“What do you want?” I asked 45 year old Pete (who came to see me to learn how to de-stress).
“I want to enjoy what I do again – better work/life balance.” he replied sincerely.
“Tell me more?” I enquired.
“Well, I’d like us to spend more time as a family unit.” he said, nodding to himself.
“More time? One or two minutes a week?” I gently teased.
“Oh no … oh … um… probably 20 minutes more – each day.” he concluded.
“20 minutes a day – watching TV?” I was curious about his lack of specificity.
“No, I mean spending 20 minutes a day, helping my son Joe (15) with his homework.”
“Ah great that he’s asked for help.”, I smiled.
“Well, no, of course he hasn’t asked for help, he can’t see the importance of this, but his grades are poor.”

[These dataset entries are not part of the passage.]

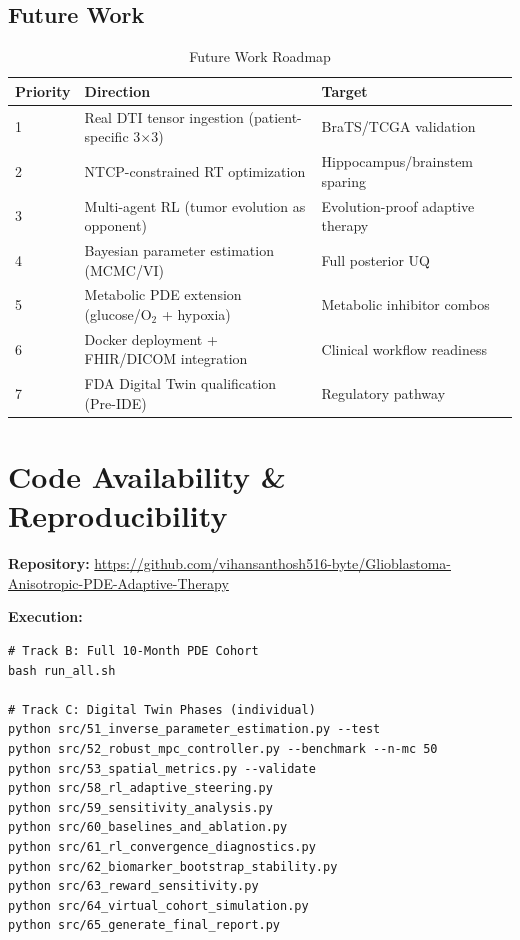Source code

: \documentclass[11pt, twocolumn]{article}
\begin{document}
\subsection{Future Work}
\begin{table}[h]
\centering
\caption{Future Work Roadmap}
\begin{tabular}{lll}
\toprule
Priority & Direction & Target \\
\midrule
1 & Real DTI tensor ingestion (patient-specific 3$\times$3) & BraTS/TCGA validation \\
2 & NTCP-constrained RT optimization & Hippocampus/brainstem sparing \\
3 & Multi-agent RL (tumor evolution as opponent) & Evolution-proof adaptive therapy \\
4 & Bayesian parameter estimation (MCMC/VI) & Full posterior UQ \\
5 & Metabolic PDE extension (glucose/O$_2$ + hypoxia) & Metabolic inhibitor combos \\
6 & Docker deployment + FHIR/DICOM integration & Clinical workflow readiness \\
7 & FDA Digital Twin qualification (Pre-IDE) & Regulatory pathway \\
\bottomrule
\end{tabular}
\end{table}

\section{Code Availability \& Reproducibility}

\textbf{Repository:} \url{https://github.com/vihansanthosh516-byte/Glioblastoma-Anisotropic-PDE-Adaptive-Therapy}

\textbf{Execution:}
\begin{verbatim}
# Track B: Full 10-Month PDE Cohort
bash run_all.sh

# Track C: Digital Twin Phases (individual)
python src/51_inverse_parameter_estimation.py --test
python src/52_robust_mpc_controller.py --benchmark --n-mc 50
python src/53_spatial_metrics.py --validate
python src/58_rl_adaptive_steering.py
python src/59_sensitivity_analysis.py
python src/60_baselines_and_ablation.py
python src/61_rl_convergence_diagnostics.py
python src/62_biomarker_bootstrap_stability.py
python src/63_reward_sensitivity.py
python src/64_virtual_cohort_simulation.py
python src/65_generate_final_report.py
\end{verbatim}
\end{document}
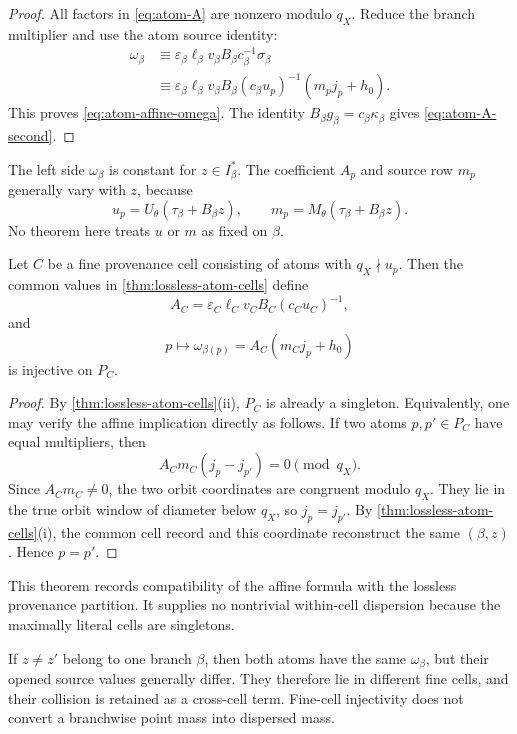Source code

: \begin{proof}
All factors in \eqref{eq:atom-A} are nonzero modulo \(q_X\).
Reduce the branch multiplier and use the atom source identity:
\begin{align*}
 \omega_\beta
 &\equiv
 \varepsilon_\beta\ell_\beta v_\beta B_\beta
 c_\beta^{-1}\sigma_\beta\\
 &\equiv
 \varepsilon_\beta\ell_\beta v_\beta B_\beta
 (c_\beta u_p)^{-1}(m_pj_p+h_0).
\end{align*}
This proves \eqref{eq:atom-affine-omega}.  The identity
\(B_\beta g_\beta=c_\beta\kappa_\beta\) gives
\eqref{eq:atom-A-second}.
\end{proof}

\begin{remark}[Dependence on \(z\)]
The left side \(\omega_\beta\) is constant for
\(z\in I_\beta^\ast\).  The coefficient \(A_p\) and source row
\(m_p\) generally vary with \(z\), because
\[
 u_p=U_\theta(\tau_\beta+B_\beta z),\qquad
 m_p=M_\theta(\tau_\beta+B_\beta z).
\]
No theorem here treats \(u\) or \(m\) as fixed on \(\beta\).
\end{remark}

\begin{theorem}
\label{thm:fine-cell-injectivity}
Let \(C\) be a fine provenance cell consisting of atoms with
\(q_X\nmid u_p\).  Then the common values in
\cref{thm:lossless-atom-cells} define
\[
 A_C=
 \varepsilon_C\ell_Cv_CB_C(c_Cu_C)^{-1},
\]
and
\begin{equation}
 p\longmapsto\omega_{\beta(p)}
 =
 A_C(m_Cj_p+h_0)
\label{eq:fine-cell-map}
\end{equation}
is injective on \(P_C\).
\end{theorem}

\begin{proof}
By \cref{thm:lossless-atom-cells}(ii), \(P_C\) is already a
singleton.  Equivalently, one may verify the affine implication
directly as follows.
If two atoms \(p,p'\in P_C\) have equal multipliers, then
\[
 A_Cm_C(j_p-j_{p'})=0\pmod{q_X}.
\]
Since \(A_Cm_C\ne0\), the two orbit coordinates are congruent
modulo \(q_X\).  They lie in the true orbit window of diameter below
\(q_X\), so \(j_p=j_{p'}\).  By
\cref{thm:lossless-atom-cells}(i), the common cell record and this
coordinate reconstruct the same \((\beta,z)\).  Hence \(p=p'\).
\end{proof}

\begin{remark}
This theorem records compatibility of the affine formula with the
lossless provenance partition.  It supplies no nontrivial
within-cell dispersion because the maximally literal cells are
singletons.
\end{remark}

\begin{remark}
If \(z\ne z'\) belong to one branch \(\beta\), then both atoms have
the same \(\omega_\beta\), but their opened source values generally
differ.  They therefore lie in different fine cells, and their
collision is retained as a cross-cell term.  Fine-cell injectivity
does not convert a branchwise point mass into dispersed mass.
\end{remark}
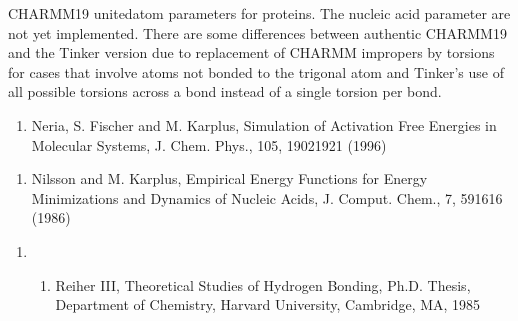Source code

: \documentclass[letterpaper,11pt,english]{sphinxmanual}
\begin{document}
CHARMM19 united\sphinxhyphen{}atom parameters for proteins. The nucleic acid parameter are not yet implemented. There are some differences between authentic CHARMM19 and the Tinker version due to replacement of CHARMM impropers by torsions for cases that involve atoms not bonded to the trigonal atom and Tinker’s use of all possible torsions across a bond instead of a single torsion per bond.
\begin{enumerate}
%
\setcounter{enumi}{4}
\item {} 
Neria, S. Fischer and M. Karplus, Simulation of Activation Free Energies in Molecular Systems, J. Chem. Phys., 105, 1902\sphinxhyphen{}1921 (1996)

\end{enumerate}
\begin{enumerate}
%
\setcounter{enumi}{11}
\item {} 
Nilsson and M. Karplus, Empirical Energy Functions for Energy Minimizations and Dynamics of Nucleic Acids, J. Comput. Chem., 7, 591\sphinxhyphen{}616 (1986)

\end{enumerate}
\begin{enumerate}
%
\setcounter{enumi}{22}
\item {} \begin{enumerate}
%
\setcounter{enumii}{4}
\item {} 
Reiher III, Theoretical Studies of Hydrogen Bonding, Ph.D. Thesis, Department of Chemistry, Harvard University, Cambridge, MA, 1985

\end{enumerate}

\end{enumerate}

\end{document}
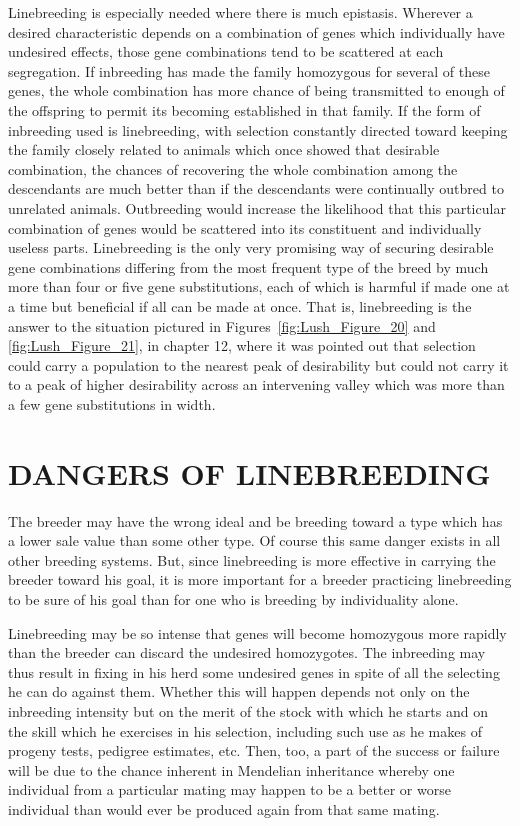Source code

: Linebreeding is especially needed where there is much epistasis.
Wherever a desired characteristic depends on a combination of genes
which individually have undesired effects, those gene combinations
tend to be scattered at each segregation. If inbreeding has made the
family homozygous for several of these genes, the whole combination
has more chance of being transmitted to enough of the offspring to
permit its becoming established in that family. If the form of inbreeding
used is linebreeding, with selection constantly directed toward keeping
the family closely related to animals which once showed that
desirable combination, the chances of recovering the whole combination
among the descendants are much better than if the descendants
were continually outbred to unrelated animals. Outbreeding would
increase the likelihood that this particular combination of genes would
be scattered into its constituent and individually useless parts. Linebreeding
is the only very promising way of securing desirable gene
combinations differing from the most frequent type of the breed by
much more than four or five gene substitutions, each of which is harmful
if made one at a time but beneficial if all can be made at once. That
is, linebreeding is the answer to the situation pictured in
Figures~\ref{fig:Lush_Figure_20} and \ref{fig:Lush_Figure_21}, in chapter
12, where it was pointed out that selection could carry a
population to the nearest peak of desirability but could not carry it to a
peak of higher desirability across an intervening valley which was more
than a few gene substitutions in width.

\section*{DANGERS OF LINEBREEDING}

The breeder may have the wrong ideal and be breeding toward a
type which has a lower sale value than some other type. Of course this
same danger exists in all other breeding systems. But, since linebreeding
is more effective in carrying the breeder toward his goal, it is more
important for a breeder practicing linebreeding to be sure of his goal
than for one who is breeding by individuality alone.

Linebreeding may be so intense that genes will become homozygous
more rapidly than the breeder can discard the undesired homozygotes.
The inbreeding may thus result in fixing in his herd some undesired
genes in spite of all the selecting he can do against them. Whether this
will happen depends not only on the inbreeding intensity but on the
merit of the stock with which he starts and on the skill which he exercises
in his selection, including such use as he makes of progeny tests,
pedigree estimates, etc. Then, too, a part of the success or failure will
be due to the chance inherent in Mendelian inheritance whereby one
individual from a particular mating may happen to be a better or worse
individual than would ever be produced again from that same mating.

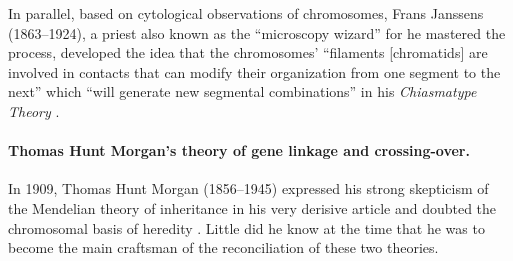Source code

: In parallel, based on cytological observations of chromosomes, Frans Janssens (1863--1924), a priest also known as the “microscopy wizard” for he mastered the process, developed the idea that the chromosomes' “filaments [chromatids] are involved in contacts that can modify their organization from one segment to the next” which “will generate new segmental combinations” in his \textit{Chiasmatype Theory} \citep{janssens1909theorie}.



\paragraph{Thomas Hunt Morgan's theory of gene linkage and crossing-over.}
% 
In 1909, Thomas Hunt Morgan (1856--1945) expressed his strong skepticism of the Mendelian theory of inheritance in his very derisive article \textit{} \citep{morgan1909factors} and doubted the chromosomal basis of heredity \citep[reviewed in][]{koszul2012centenary}.
Little did he know at the time that he was to become the main craftsman of the reconciliation of these two theories.




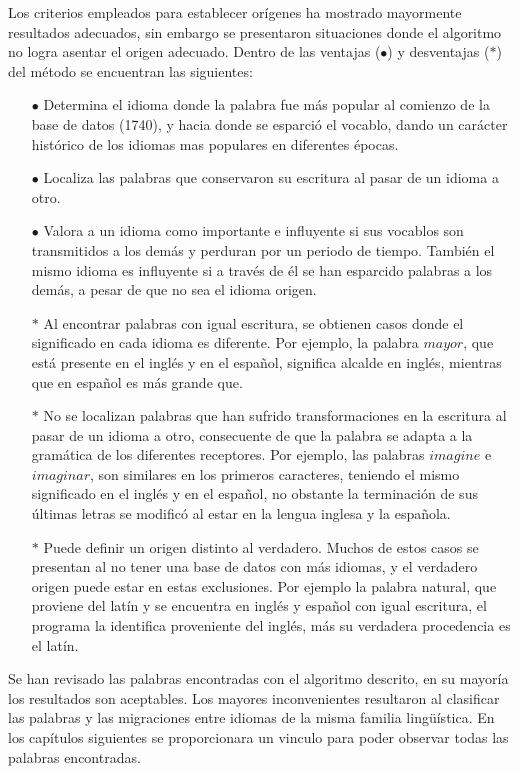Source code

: Los criterios empleados para establecer orígenes ha mostrado mayormente
resultados adecuados, sin embargo se presentaron situaciones donde el algoritmo
no logra asentar el origen adecuado. Dentro de las ventajas ($\bullet$) y
desventajas ($\ast$) del método se encuentran las siguientes:
\begin{itemize}
\item [$\bullet$] 
Determina el idioma donde la palabra fue más popular al comienzo de
la base de datos (1740), y hacia donde se esparció el vocablo, dando un
carácter histórico de los idiomas mas populares en diferentes épocas. 
\item [$\bullet$] 
Localiza las palabras que conservaron su escritura al pasar de un
idioma a otro. 
\item [$\bullet$] 
Valora a un idioma como importante e influyente si sus vocablos son
transmitidos a los demás y perduran por un periodo de tiempo. También el mismo
idioma es influyente si a través de él se han esparcido palabras a los demás, a
pesar de que no sea el idioma origen. 
\item [$\ast$] Al encontrar palabras con igual escritura, se obtienen casos donde
el significado en cada idioma es diferente.  Por ejemplo, la palabra
$\textit{mayor}$, que está presente en el inglés y en el español,  significa
alcalde en inglés, mientras que en español es más grande que.
\item [$\ast$]
No se localizan palabras que han sufrido transformaciones en la
escritura al pasar de un idioma a otro, consecuente de que la palabra se adapta
a la gramática de los diferentes receptores.  Por ejemplo, las palabras
$\textit{imagine}$ e $\textit{imaginar}$, son similares en los primeros
caracteres, teniendo el mismo significado en el inglés y en el español, no
obstante la terminación de  sus últimas letras se modificó al estar en  la
lengua inglesa y la española. 
\item [$\ast$]
 Puede definir un origen distinto al verdadero.  Muchos de estos casos se
presentan al no tener una base de datos con más idiomas, y el verdadero origen
puede estar en estas exclusiones. Por ejemplo la palabra natural, que proviene
del latín y se encuentra en inglés y español con igual escritura,  el programa
la identifica proveniente del inglés, más su verdadera procedencia es el latín. 
\end{itemize}

Se han revisado las palabras encontradas con el algoritmo descrito, en su
mayoría los resultados son aceptables. Los mayores inconvenientes resultaron al
clasificar las palabras y las migraciones entre idiomas de la misma familia
lingüística.  En los capítulos siguientes se proporcionara un vinculo para
poder observar todas las palabras encontradas.


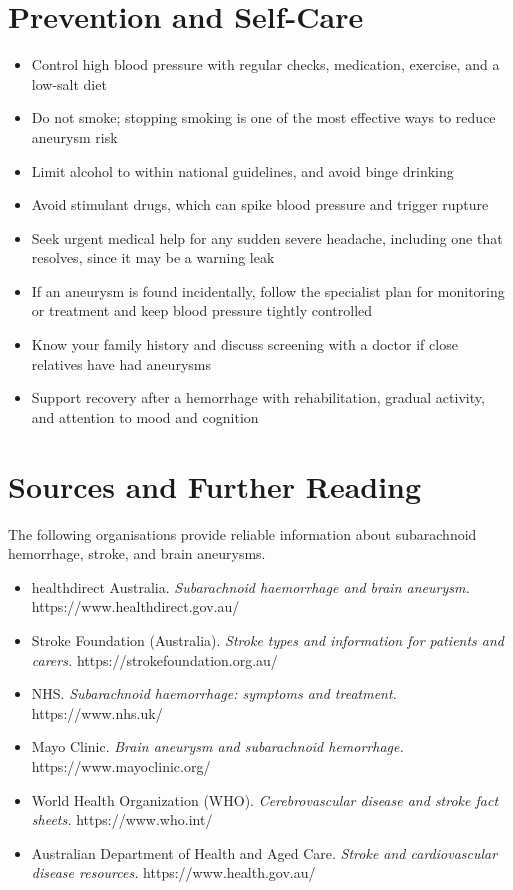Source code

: \section*{Prevention and Self-Care}
\begin{itemize}
    \item Control high blood pressure with regular checks, medication, exercise, and a low-salt diet
    \item Do not smoke; stopping smoking is one of the most effective ways to reduce aneurysm risk
    \item Limit alcohol to within national guidelines, and avoid binge drinking
    \item Avoid stimulant drugs, which can spike blood pressure and trigger rupture
    \item Seek urgent medical help for any sudden severe headache, including one that resolves, since it may be a warning leak
    \item If an aneurysm is found incidentally, follow the specialist plan for monitoring or treatment and keep blood pressure tightly controlled
    \item Know your family history and discuss screening with a doctor if close relatives have had aneurysms
    \item Support recovery after a hemorrhage with rehabilitation, gradual activity, and attention to mood and cognition
\end{itemize}

\section*{Sources and Further Reading}
The following organisations provide reliable information about subarachnoid hemorrhage, stroke, and brain aneurysms.

\begin{itemize}
    \item healthdirect Australia. \textit{Subarachnoid haemorrhage and brain aneurysm.} https://www.healthdirect.gov.au/
    \item Stroke Foundation (Australia). \textit{Stroke types and information for patients and carers.} https://strokefoundation.org.au/
    \item NHS. \textit{Subarachnoid haemorrhage: symptoms and treatment.} https://www.nhs.uk/
    \item Mayo Clinic. \textit{Brain aneurysm and subarachnoid hemorrhage.} https://www.mayoclinic.org/
    \item World Health Organization (WHO). \textit{Cerebrovascular disease and stroke fact sheets.} https://www.who.int/
    \item Australian Department of Health and Aged Care. \textit{Stroke and cardiovascular disease resources.} https://www.health.gov.au/
\end{itemize}

\clearpage
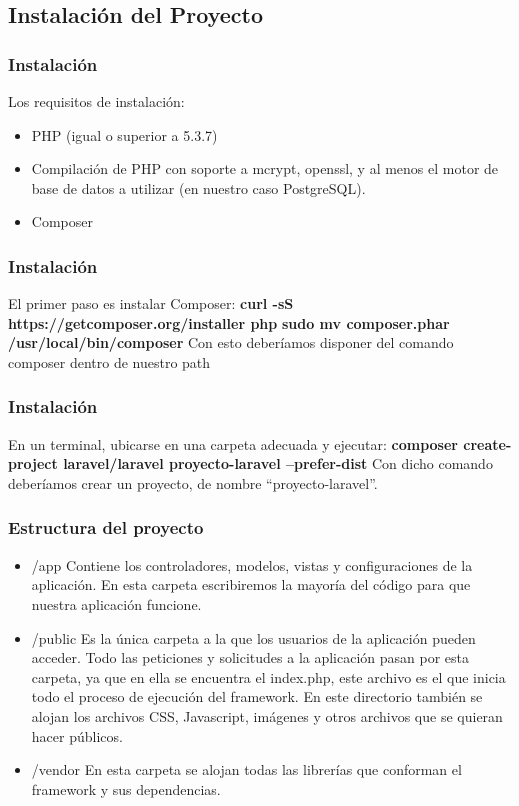 \documentclass[12pt]{beamer}
\begin{document}
\subsection{Instalación del Proyecto}

\begin{frame}
 \frametitle{Instalación}
 Los requisitos de instalación:
 \begin{itemize}
  \item PHP (igual o superior a 5.3.7)
  \item Compilación de PHP con soporte a mcrypt, openssl, y al menos el motor de base de datos a utilizar (en nuestro caso PostgreSQL).
  \item Composer
 \end{itemize}
\end{frame}


\begin{frame}
 \frametitle{Instalación}
 El primer paso es instalar Composer:
 \newline
 {\bf curl -sS https://getcomposer.org/installer \textbar  php}
 \newline
 {\bf sudo mv composer.phar /usr/local/bin/composer}
 \newline
 Con esto deberíamos disponer del comando composer dentro de nuestro path
\end{frame}


\begin{frame}
 \frametitle{Instalación}
 En un terminal, ubicarse en una carpeta adecuada y ejecutar:
 \newline
 {\bf composer create-project laravel/laravel proyecto-laravel --prefer-dist}
 \newline
 Con dicho comando deberíamos crear un proyecto, de nombre ``proyecto-laravel''.
\end{frame}


\begin{frame}
 \frametitle{Estructura del proyecto}
 \begin{itemize}
  \item<2-> \alert{/app} Contiene los controladores, modelos, vistas y configuraciones de la aplicación. En esta carpeta escribiremos la mayoría del código para que nuestra aplicación funcione.
  \item<3-> \alert{/public} Es la única carpeta a la que los usuarios de la aplicación pueden acceder. Todo las peticiones y solicitudes a la aplicación pasan por esta carpeta, ya que en ella se encuentra el index.php, este archivo es el que inicia todo el proceso de ejecución del framework. En este directorio también se alojan los archivos CSS, Javascript, imágenes y otros archivos que se quieran hacer públicos.
  \item<4-> \alert{/vendor} En esta carpeta se alojan todas las librerías que conforman el framework y sus dependencias.
 \end{itemize}
\end{frame}
\end{document}
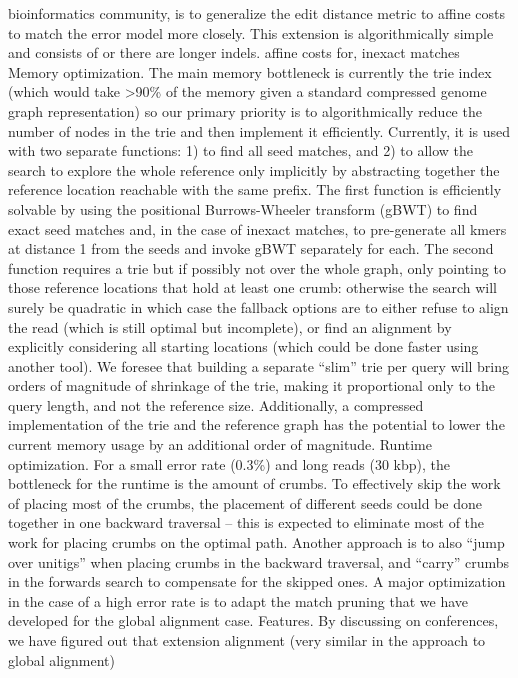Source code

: bioinformatics community, is to generalize the edit distance metric to affine
costs to match the error model more closely. This extension is algorithmically
simple and consists of or there are longer indels. affine costs for, inexact
matches Memory optimization. The main memory bottleneck is currently the trie
index (which would take >90\% of the memory given a standard compressed genome
graph representation) so our primary priority is to algorithmically reduce the
number of nodes in the trie and then implement it efficiently. Currently, it is
used with two separate functions: 1) to find all seed matches, and 2) to allow
the search \A to explore the whole reference only implicitly by abstracting
together the reference location reachable with the same prefix. The first
function is efficiently solvable by using the positional Burrows-Wheeler
transform (gBWT) to find exact seed matches and, in the case of inexact matches,
to pre-generate all kmers at distance 1 from the seeds and invoke gBWT
separately for each. The second function requires a trie but if possibly not 
over the whole graph, only pointing to those reference locations that hold at
least one crumb: otherwise the \A search will surely be quadratic in which case
the fallback options are to either refuse to align the read (which is still
optimal but incomplete), or find an alignment by explicitly considering all
starting locations (which could be done faster using another tool). We foresee
that building a separate “slim” trie per query will bring orders of magnitude of
shrinkage of the trie, making it proportional only to the query length, and not
the reference size. Additionally, a compressed implementation of the trie and
the reference graph has the potential to lower the current memory usage by an
additional order of magnitude. Runtime optimization. For a small error rate
(0.3\%) and long reads (30 kbp), the bottleneck for the runtime is the amount of
crumbs. To effectively skip the work of placing most of the crumbs, the
placement of different seeds could be done together in one backward traversal –
this is expected to eliminate most of the work for placing crumbs on the optimal
path.  Another approach is to also ``jump over unitigs'' when placing crumbs in
the backward traversal, and ``carry'' crumbs in the forwards \A search to
compensate for the skipped ones. A major optimization in the case of a high
error rate is to adapt the match pruning that we have developed for the global
alignment case. Features. By discussing \astarix on conferences, we have figured
out that extension alignment (very similar in the approach to global alignment)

“What will that do for you – spending 20 mins a day on Joe’s homework?” I invited him to consider.
“I want him to achieve more.” he insisted.
“And …” I paused.
“If I help him with his homework, he will get better grades.” he asserted.
“What will Joe think about your plan?” I gestured open palms.
”He’ll hate it, but it’ll stop him playing his airy-fairy music.” He gestured closed palms.
“How do you think your goals for Joe will play out over time?” We took a moment to visualise the on-going rippling effects of Pete asserting his goal for Joe.
“Oh… we’ll probably end up fighting, just like my dad and I used to… I’ll get even more stressed…”
And the penny dropped.
It’s always fun to hear the penny drop as the most educated minds often miss the value of a foundational principle of NLP, that is getting clarity of your brain aim, your goals for yourself. And being aware of how we set up self-imposed stress by assuming our goals for others – especially our children – will help us be happier. Actually, that’s messy.